3. The clutched device of claim 1, wherein the clutch outer hub is welded to the first drive gear.

4. The clutch device according to claim 1, wherein a second transmission gear is provided on the first transmission shaft, and the clutch inner hub is provided on a side of the second transmission gear facing the first transmission gear and spaced apart from the second transmission shaft.

5. The clutched device of claim 4, wherein the clutch inner hub and the second drive gear are integrally formed; and/or the second transmission gear and the first transmission gear are integrally formed.

6. The clutched device of claim 1, wherein one of the first drive shaft and the second drive shaft is provided with a mounting hole and the other is rotatably mounted within the mounting hole.

7. The clutch device according to any one of claims 1 to 6, wherein the clutch inner hub, the clutch piston and the second transmission shaft jointly enclose to form a first mounting cavity, the clutch outer hub and the clutch inner hub enclose to form a second mounting cavity, the first mounting cavity is communicated with the second mounting cavity, and the second transmission shaft is provided with a cooling oil path which is communicated with the first mounting cavity.

8. The clutch device according to claim 7, wherein the clutch inner hub is provided with a first oil passing hole which penetrates through the inner side surface and the outer side surface of the clutch inner hub to communicate the first mounting cavity and the second mounting cavity; and/or the clutch outer hub is provided with an oil outlet hole which is communicated with the second mounting cavity.

9. The clutched device of claim 7, wherein the cooling oil passage comprises a first oil passage that extends through the second drive shaft toward an end of the first drive shaft, and wherein a gap between the first drive shaft and the second drive shaft forms a second oil passage that communicates the first mounting cavity and the first oil passage.

10. The clutch device according to claim 9, wherein a support portion is further provided on an outer portion of the first transmission shaft, the support portion extends in a direction of the first transmission gear, the support portion is located on an inner side of the clutch inner hub, and a first bearing is provided between the support portion and the second transmission shaft.

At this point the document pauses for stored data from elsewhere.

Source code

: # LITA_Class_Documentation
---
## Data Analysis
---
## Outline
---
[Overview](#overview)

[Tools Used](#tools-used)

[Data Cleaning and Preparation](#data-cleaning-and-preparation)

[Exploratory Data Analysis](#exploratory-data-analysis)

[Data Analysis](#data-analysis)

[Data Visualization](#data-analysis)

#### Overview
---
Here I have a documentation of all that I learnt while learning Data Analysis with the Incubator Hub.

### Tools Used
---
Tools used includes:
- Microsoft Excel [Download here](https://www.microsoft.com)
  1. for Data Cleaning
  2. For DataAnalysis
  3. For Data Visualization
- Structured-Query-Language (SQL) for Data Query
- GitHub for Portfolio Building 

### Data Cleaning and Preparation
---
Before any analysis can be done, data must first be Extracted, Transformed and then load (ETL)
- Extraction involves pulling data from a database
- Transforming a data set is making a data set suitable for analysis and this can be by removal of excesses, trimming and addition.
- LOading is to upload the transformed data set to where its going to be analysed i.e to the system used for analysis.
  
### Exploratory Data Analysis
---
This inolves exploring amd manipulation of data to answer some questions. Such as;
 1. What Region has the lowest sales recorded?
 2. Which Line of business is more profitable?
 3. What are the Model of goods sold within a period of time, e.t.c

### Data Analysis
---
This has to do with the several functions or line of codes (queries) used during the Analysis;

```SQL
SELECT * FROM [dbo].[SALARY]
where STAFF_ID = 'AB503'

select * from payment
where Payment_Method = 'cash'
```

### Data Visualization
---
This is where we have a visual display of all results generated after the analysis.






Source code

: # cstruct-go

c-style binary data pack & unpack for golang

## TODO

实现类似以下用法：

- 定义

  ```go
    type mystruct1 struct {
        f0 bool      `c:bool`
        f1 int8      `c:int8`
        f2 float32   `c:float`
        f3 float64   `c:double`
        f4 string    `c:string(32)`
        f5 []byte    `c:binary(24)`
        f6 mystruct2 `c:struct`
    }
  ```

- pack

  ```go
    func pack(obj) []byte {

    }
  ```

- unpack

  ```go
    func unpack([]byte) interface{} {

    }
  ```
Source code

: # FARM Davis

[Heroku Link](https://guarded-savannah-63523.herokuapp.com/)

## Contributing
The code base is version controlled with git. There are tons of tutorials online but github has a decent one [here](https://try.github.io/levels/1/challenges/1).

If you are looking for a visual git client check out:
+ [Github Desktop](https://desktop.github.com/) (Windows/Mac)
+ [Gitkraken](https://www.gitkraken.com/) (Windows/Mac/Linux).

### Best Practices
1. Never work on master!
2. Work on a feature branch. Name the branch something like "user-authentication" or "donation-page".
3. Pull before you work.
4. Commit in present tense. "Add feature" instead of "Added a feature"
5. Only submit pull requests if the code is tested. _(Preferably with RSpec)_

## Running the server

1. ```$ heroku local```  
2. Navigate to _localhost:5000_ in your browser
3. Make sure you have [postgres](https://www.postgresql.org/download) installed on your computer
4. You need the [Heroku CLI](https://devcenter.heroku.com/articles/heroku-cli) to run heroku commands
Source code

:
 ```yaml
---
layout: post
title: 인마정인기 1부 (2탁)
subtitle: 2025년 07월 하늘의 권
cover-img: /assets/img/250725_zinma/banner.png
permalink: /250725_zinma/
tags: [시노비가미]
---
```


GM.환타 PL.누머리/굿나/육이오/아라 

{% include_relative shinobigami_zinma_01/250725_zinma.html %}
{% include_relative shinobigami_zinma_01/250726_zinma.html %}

11. The clutch device according to claim 10, wherein the support portion is provided at an inner side of the clutch inner hub at an interval, and the support portion is provided with a second oil passing hole which is located at a side of the first bearing facing away from the first transmission gear and communicates the first mounting cavity and the second oil passage.

12. The clutch device according to claim 7, wherein the clutch assembly further comprises a limit baffle plate and a return spring, the limit baffle plate is arranged in the first installation cavity and is located on one side, away from the piston cavity, of the clutch piston, and the return spring is elastically abutted between the clutch piston and the limit baffle plate.

13. The clutched device of claim 12, wherein the limit baffle divides the first mounting cavity into a first cavity and a second cavity, the portion between the limit baffle and the clutch piston forms the first cavity, the second cavity communicates with the second mounting cavity, the limit baffle is provided with a third oil through hole, and the third oil through hole communicates the first cavity and the second cavity.

14. The clutched device of claim 13, wherein the cooling oil passage comprises a first oil passage extending in an axial direction of the second drive shaft and a third oil passage extending in a radial direction of the second drive shaft to communicate the first oil passage with the first cavity.

15. A motor vehicle comprising an engine, a gearbox and a clutch device as claimed in any one of claims 1 to 14, one of the first and second shafts of the clutch device being connected to the output of the engine and the other being connected to the input of the gearbox.

16. The vehicle of claim 15 further comprising a drive motor and a generator, wherein an input of the generator is connected to the second drive gear of the clutch device and the drive motor is connected to the first drive gear of the clutch device.